Glenda Biddle

Personal information
- Birth name: Glenda Joy Stirling
- Born: 7 July 1952 (age 72) Auckland, New Zealand
- Height: 1.68 m (5 ft 6 in)
- Weight: 65 kg (143 lb)
- Spouse: Jack Edward Biddle
- Relative(s): Ivor Stirling (father) Ken Stirling (brother) Lorrie Hunter (grandfather)

Sport
- Country: New Zealand
- Sport: Swimming

= Glenda Stirling =

New Zealand swimmer (born 1952)

Glenda Joy Stirling (married name Biddle, born 7 July 1952) is a former New Zealand swimmer who represented her country at the 1968 Summer Olympics and 1970 British Commonwealth Games.

==Early life and family==
Stirling was born in Auckland on 7 July 1952. Her father was Ivor Gerald Stirling and her mother was Joyce Agnes Stirling (née Hunter), a daughter of politician Lorrie Hunter.

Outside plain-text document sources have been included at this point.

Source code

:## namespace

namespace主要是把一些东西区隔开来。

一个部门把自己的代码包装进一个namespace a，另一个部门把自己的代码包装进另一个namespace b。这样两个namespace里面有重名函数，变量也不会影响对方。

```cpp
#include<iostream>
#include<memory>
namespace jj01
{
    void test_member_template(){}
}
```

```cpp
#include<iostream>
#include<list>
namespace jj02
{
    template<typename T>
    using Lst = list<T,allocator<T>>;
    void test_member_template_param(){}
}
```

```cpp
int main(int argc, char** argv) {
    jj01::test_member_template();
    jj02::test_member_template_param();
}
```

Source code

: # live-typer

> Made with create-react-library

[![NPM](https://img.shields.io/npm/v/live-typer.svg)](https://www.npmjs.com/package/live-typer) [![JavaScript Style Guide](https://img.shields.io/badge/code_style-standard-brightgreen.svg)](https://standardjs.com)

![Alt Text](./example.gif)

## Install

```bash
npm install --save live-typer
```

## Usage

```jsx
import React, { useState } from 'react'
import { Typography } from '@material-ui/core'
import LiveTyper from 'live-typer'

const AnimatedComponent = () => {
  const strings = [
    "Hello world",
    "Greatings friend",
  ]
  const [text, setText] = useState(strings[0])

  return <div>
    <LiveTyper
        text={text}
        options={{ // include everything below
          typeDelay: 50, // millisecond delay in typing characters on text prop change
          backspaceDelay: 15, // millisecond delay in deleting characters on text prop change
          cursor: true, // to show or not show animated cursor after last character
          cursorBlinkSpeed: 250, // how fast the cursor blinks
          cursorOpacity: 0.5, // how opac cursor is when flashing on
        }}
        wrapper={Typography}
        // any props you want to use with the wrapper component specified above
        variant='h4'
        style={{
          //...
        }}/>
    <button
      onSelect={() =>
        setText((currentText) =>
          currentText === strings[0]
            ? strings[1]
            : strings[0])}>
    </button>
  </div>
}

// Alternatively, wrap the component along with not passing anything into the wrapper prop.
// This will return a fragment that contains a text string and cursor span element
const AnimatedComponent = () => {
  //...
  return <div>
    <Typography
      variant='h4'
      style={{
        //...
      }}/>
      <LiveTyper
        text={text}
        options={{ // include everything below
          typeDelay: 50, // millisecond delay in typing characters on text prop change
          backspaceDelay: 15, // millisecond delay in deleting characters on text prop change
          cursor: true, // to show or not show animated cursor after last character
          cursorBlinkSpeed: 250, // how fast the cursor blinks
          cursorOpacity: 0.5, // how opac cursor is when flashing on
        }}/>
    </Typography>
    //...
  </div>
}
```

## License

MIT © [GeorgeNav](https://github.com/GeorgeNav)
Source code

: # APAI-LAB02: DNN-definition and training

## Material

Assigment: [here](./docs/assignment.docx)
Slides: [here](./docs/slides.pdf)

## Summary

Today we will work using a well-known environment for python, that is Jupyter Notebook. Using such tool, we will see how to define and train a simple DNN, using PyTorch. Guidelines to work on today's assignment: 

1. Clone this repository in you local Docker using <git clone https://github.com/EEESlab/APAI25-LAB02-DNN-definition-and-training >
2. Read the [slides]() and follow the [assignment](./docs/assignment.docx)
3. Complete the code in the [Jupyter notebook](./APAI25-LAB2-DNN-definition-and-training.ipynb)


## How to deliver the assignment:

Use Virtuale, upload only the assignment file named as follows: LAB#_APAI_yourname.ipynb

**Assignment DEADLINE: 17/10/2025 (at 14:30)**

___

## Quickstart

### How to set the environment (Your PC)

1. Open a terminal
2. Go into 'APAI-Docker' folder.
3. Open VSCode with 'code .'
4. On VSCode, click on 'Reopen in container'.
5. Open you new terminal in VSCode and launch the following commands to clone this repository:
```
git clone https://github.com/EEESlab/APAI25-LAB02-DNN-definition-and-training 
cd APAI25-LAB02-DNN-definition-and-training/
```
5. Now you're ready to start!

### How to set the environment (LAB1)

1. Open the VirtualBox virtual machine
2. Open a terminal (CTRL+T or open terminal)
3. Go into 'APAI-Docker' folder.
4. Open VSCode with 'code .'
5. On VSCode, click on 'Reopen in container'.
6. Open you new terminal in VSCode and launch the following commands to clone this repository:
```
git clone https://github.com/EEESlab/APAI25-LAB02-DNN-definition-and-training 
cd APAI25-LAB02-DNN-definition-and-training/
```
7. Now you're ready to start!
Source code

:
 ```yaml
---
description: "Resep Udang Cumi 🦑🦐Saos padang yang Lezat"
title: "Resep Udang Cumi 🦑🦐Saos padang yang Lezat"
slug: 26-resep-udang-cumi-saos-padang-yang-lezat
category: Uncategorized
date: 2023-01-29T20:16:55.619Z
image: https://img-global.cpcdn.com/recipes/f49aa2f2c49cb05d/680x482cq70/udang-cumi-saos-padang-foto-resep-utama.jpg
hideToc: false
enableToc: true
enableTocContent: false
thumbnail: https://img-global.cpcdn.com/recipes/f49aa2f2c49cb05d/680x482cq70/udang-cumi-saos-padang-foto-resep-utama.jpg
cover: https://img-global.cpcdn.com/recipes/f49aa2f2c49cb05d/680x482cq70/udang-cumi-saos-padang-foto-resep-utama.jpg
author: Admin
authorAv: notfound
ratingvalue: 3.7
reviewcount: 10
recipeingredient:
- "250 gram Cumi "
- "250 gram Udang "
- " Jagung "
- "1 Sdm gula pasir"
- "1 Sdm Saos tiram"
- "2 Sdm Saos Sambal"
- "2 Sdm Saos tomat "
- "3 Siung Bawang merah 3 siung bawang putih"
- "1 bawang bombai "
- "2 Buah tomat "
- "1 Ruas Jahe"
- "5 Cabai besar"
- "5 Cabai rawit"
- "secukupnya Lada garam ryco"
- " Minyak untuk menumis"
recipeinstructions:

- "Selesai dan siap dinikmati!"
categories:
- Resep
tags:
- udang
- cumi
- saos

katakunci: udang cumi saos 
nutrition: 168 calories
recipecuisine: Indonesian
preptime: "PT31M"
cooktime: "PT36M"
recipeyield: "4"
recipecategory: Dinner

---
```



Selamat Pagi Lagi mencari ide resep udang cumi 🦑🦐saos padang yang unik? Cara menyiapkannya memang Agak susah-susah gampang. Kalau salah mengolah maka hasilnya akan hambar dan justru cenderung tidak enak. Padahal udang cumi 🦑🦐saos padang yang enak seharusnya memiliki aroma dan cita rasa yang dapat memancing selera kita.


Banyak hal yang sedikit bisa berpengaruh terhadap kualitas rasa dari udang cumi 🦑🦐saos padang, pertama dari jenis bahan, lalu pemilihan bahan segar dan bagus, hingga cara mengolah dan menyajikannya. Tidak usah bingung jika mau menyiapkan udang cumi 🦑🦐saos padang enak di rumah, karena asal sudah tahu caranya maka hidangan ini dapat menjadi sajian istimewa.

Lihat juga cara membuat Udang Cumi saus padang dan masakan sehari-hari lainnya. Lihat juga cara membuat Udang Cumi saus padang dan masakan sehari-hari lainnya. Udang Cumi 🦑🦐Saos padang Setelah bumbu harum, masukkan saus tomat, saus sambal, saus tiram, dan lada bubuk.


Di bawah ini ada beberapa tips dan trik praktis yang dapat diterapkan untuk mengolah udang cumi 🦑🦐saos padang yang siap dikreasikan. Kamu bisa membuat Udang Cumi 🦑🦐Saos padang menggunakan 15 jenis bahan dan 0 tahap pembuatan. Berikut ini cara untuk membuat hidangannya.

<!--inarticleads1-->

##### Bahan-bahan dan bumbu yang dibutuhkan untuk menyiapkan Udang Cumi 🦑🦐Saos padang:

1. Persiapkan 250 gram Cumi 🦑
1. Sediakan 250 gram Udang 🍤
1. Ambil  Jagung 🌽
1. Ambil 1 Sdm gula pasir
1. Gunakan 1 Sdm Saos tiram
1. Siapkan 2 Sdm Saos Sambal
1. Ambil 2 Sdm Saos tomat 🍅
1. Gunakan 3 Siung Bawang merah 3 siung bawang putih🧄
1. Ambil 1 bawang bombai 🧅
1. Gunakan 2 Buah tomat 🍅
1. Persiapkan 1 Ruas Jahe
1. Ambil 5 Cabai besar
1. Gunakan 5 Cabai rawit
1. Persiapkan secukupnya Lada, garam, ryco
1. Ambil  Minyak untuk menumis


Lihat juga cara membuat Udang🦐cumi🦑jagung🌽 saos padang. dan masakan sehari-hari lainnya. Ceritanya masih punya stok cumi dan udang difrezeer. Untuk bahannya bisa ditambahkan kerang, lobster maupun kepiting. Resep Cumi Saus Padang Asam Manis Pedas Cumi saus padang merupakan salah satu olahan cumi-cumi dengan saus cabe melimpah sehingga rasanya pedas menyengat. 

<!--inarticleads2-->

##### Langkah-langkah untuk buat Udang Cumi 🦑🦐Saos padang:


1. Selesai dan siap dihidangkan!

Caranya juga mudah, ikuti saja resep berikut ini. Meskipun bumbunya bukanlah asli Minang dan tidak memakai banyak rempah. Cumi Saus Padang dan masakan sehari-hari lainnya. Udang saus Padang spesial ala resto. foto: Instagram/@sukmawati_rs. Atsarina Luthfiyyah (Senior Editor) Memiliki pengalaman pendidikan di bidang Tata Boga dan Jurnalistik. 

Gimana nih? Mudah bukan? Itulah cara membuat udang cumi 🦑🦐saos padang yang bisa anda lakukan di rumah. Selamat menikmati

She married Jack Edward Biddle, and the couple went on to have five children. Her brother, Ken, was a New Zealand rugby league international, as was her father.

==Swimming==
Stirling competed in three events at the 1968 Summer Olympics, reaching the final and finishing eighth in the 100 m backstroke. She also competed in the 200 m backstroke and 4 × 100 m medlay relay, but did not progress beyond the heats. At the 1970 British Commonwealth Games in Edinburgh, she competed in the same three events, finishing fourth in both the 100 m backstroke and 4 × 100 m medlay relay, and sixth in the 200 m backstroke.